For each record below, output its text exactly and skip any picture.

*** GIVEN RECORDS Section Begins ***

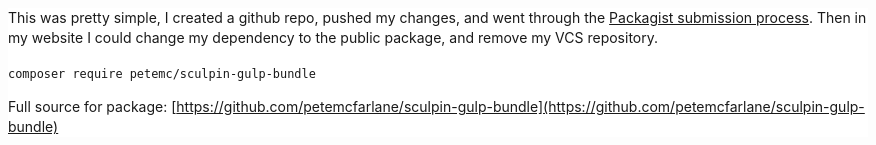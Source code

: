 This was pretty simple, I created a github repo, pushed my changes, and went through the [Packagist submission process](https://packagist.org/packages/submit). Then in my website I could change my dependency to the public package, and remove my VCS repository. 

```
composer require petemc/sculpin-gulp-bundle
```

Full source for package: [https://github.com/petemcfarlane/sculpin-gulp-bundle](https://github.com/petemcfarlane/sculpin-gulp-bundle)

*** GIVEN RECORDS Section Ends ***

WRITTEN RESPONSE -
Source code

: This was pretty simple, I created a github repo, pushed my changes, and went through the [Packagist submission process](https://packagist.org/packages/submit). Then in my website I could change my dependency to the public package, and remove my VCS repository. 

```
composer require petemc/sculpin-gulp-bundle
```

Full source for package: [https://github.com/petemcfarlane/sculpin-gulp-bundle](https://github.com/petemcfarlane/sculpin-gulp-bundle)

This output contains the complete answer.